[Opening Data for this task section]

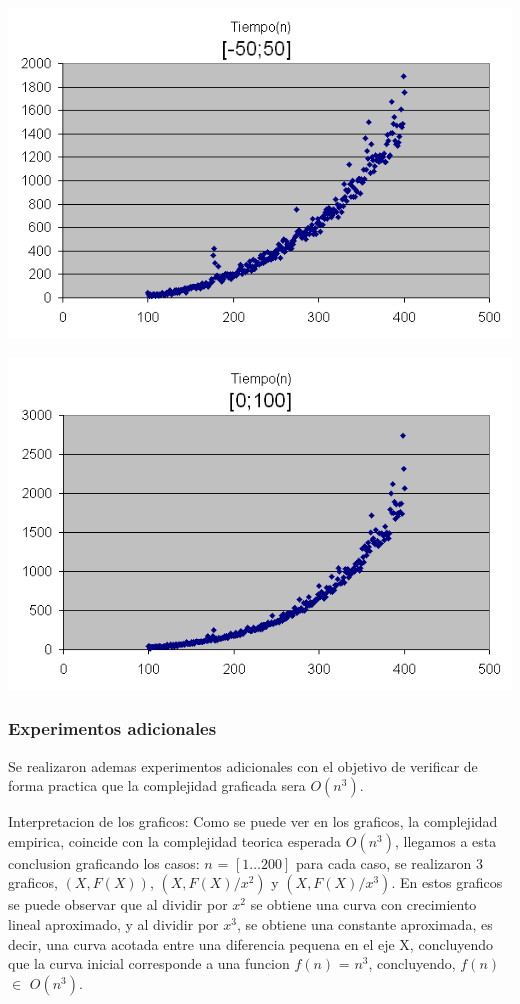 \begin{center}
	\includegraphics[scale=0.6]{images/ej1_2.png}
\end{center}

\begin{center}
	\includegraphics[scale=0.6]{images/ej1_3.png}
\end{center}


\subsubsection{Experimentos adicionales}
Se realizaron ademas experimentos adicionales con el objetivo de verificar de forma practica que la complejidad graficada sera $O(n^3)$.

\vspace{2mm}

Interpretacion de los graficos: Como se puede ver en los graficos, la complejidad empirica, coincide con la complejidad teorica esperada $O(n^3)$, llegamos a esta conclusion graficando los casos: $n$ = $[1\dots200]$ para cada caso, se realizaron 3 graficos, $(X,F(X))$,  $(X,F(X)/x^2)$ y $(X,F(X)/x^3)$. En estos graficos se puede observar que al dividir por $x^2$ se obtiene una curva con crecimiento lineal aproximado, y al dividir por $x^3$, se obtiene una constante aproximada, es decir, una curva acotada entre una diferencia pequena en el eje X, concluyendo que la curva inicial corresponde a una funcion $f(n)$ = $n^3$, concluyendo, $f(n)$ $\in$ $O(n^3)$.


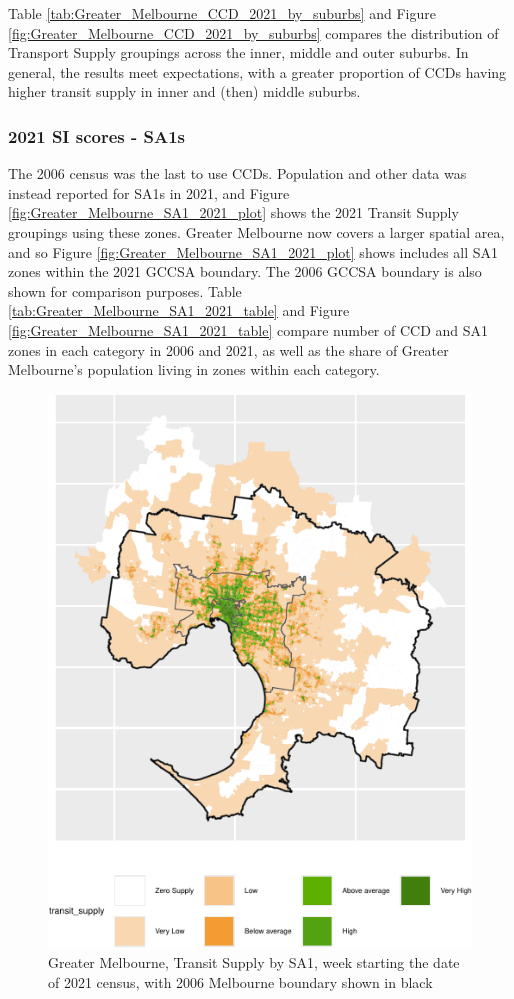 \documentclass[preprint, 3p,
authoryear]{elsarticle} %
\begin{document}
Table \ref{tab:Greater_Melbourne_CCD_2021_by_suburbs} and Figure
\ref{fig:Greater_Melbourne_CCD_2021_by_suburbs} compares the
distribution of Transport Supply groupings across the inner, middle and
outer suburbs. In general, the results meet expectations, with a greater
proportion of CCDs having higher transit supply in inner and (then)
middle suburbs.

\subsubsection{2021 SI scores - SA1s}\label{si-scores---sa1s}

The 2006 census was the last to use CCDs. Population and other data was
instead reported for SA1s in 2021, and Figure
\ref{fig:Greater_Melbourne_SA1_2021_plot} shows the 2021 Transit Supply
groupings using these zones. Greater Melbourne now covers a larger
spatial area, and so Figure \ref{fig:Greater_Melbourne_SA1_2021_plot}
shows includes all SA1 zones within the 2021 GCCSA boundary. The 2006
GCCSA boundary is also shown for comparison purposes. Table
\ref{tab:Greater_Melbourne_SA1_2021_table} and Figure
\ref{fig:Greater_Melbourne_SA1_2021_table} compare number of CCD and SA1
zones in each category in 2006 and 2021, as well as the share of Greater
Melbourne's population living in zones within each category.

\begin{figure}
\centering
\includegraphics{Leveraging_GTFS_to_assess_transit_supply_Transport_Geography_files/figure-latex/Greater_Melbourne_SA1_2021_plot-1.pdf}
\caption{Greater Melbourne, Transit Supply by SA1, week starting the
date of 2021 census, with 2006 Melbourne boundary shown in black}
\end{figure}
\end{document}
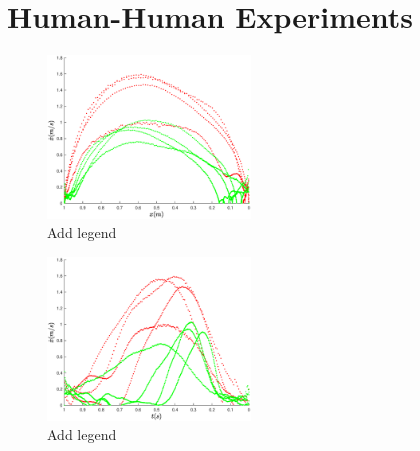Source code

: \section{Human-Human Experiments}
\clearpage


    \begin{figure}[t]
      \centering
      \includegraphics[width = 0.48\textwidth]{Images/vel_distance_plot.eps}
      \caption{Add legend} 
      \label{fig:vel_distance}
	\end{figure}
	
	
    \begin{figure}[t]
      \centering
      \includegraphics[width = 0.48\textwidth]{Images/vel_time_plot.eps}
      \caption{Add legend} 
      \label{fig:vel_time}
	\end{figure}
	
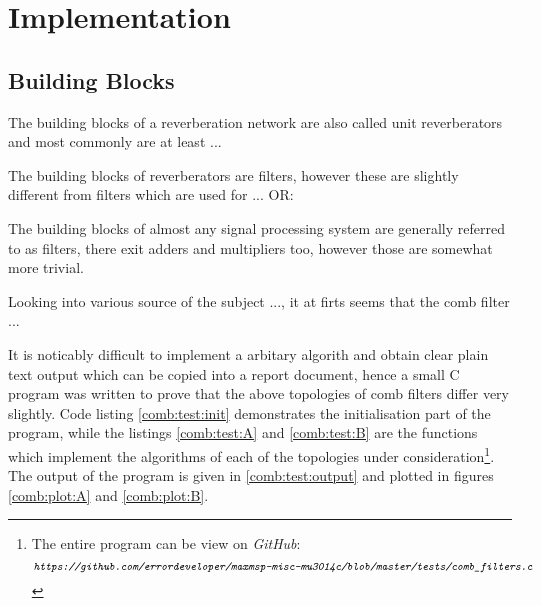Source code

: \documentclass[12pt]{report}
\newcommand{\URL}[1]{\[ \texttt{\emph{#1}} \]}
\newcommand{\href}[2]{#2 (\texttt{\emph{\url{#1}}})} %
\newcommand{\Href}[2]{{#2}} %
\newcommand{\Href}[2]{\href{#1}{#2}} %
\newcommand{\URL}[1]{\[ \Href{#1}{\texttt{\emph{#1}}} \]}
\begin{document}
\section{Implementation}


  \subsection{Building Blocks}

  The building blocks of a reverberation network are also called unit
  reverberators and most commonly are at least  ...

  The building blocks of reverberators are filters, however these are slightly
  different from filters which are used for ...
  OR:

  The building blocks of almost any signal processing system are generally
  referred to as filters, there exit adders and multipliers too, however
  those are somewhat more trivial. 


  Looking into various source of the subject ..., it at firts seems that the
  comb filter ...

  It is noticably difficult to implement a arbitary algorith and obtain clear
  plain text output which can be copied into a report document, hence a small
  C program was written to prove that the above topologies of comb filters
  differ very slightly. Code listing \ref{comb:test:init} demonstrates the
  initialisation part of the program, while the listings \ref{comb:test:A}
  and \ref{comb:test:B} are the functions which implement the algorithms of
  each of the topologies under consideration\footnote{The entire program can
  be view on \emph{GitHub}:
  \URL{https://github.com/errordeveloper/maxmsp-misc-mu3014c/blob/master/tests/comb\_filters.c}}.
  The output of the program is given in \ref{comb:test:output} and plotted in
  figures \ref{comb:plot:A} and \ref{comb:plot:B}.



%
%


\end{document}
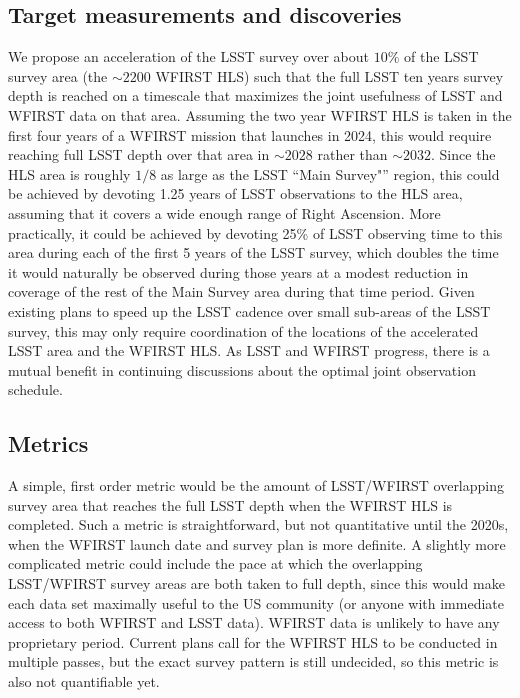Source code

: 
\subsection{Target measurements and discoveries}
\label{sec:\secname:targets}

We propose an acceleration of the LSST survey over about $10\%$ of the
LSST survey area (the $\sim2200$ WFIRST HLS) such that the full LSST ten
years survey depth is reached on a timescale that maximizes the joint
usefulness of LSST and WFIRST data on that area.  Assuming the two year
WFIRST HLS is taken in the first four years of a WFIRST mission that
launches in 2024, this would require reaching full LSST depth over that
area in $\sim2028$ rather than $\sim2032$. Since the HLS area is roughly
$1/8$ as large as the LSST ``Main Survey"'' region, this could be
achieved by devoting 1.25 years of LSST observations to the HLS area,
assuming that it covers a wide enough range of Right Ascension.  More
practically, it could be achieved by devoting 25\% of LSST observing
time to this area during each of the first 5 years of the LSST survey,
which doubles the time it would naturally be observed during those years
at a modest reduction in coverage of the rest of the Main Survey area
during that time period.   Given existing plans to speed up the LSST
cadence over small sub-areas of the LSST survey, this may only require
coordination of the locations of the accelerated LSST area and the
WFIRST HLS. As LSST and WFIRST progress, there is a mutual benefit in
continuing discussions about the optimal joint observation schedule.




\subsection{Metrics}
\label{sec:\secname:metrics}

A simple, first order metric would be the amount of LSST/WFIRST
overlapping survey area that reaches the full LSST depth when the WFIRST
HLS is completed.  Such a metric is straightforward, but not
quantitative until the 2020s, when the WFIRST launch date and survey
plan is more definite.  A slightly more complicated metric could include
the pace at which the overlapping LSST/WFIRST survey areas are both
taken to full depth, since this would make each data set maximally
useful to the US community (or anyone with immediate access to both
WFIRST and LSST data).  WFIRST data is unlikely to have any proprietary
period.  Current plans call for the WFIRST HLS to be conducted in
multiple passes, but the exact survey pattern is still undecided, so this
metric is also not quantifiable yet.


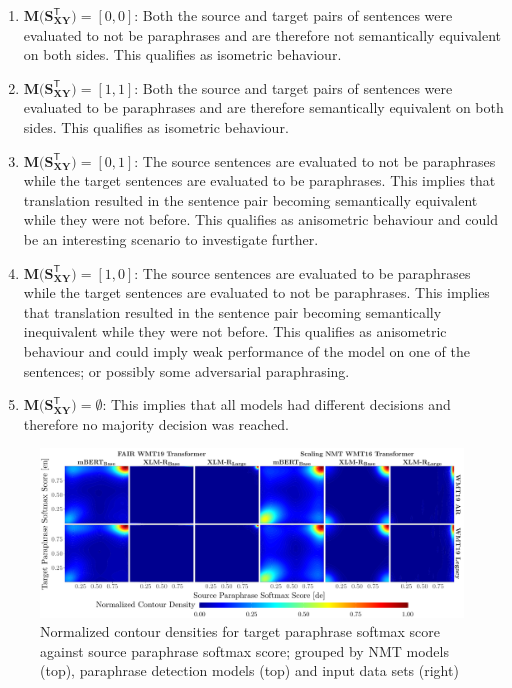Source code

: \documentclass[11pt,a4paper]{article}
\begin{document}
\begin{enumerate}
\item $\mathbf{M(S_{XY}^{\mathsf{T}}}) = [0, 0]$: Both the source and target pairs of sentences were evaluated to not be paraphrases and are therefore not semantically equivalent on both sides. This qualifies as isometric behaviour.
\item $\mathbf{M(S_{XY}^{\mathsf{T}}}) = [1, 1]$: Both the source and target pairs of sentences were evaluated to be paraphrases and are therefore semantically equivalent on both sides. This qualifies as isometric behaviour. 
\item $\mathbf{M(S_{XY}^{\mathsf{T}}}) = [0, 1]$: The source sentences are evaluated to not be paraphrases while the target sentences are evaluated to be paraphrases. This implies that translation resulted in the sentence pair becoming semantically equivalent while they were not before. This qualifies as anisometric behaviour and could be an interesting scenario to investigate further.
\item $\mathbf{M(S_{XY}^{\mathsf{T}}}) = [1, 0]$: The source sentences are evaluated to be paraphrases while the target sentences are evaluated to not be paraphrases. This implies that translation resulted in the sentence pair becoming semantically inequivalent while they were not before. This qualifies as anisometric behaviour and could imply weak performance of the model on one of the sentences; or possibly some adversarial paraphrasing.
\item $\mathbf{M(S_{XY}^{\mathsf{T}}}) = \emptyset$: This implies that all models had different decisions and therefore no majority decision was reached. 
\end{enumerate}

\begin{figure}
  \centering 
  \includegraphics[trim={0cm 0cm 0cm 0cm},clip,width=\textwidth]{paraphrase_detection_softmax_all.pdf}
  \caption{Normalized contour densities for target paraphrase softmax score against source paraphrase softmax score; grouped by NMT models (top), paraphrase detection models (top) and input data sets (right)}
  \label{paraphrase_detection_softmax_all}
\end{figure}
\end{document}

[Closing Data for this task section]

> [What you should do] Return word for word the lines of the listing above, starting at the line with "The output of" and ending at the line with "practically, it could", both included. Pictures do not belong in the copy.

> [Task response]
  The output of the program is given in \ref{comb:test:output} and plotted in
  figures \ref{comb:plot:A} and \ref{comb:plot:B}.



%
%


\end{document}
Source code

: 
\subsection{Target measurements and discoveries}
\label{sec:\secname:targets}

We propose an acceleration of the LSST survey over about $10\%$ of the
LSST survey area (the $\sim2200$ WFIRST HLS) such that the full LSST ten
years survey depth is reached on a timescale that maximizes the joint
usefulness of LSST and WFIRST data on that area.  Assuming the two year
WFIRST HLS is taken in the first four years of a WFIRST mission that
launches in 2024, this would require reaching full LSST depth over that
area in $\sim2028$ rather than $\sim2032$. Since the HLS area is roughly
$1/8$ as large as the LSST ``Main Survey"'' region, this could be
achieved by devoting 1.25 years of LSST observations to the HLS area,
assuming that it covers a wide enough range of Right Ascension.  More
practically, it could be achieved by devoting 25\% of LSST observing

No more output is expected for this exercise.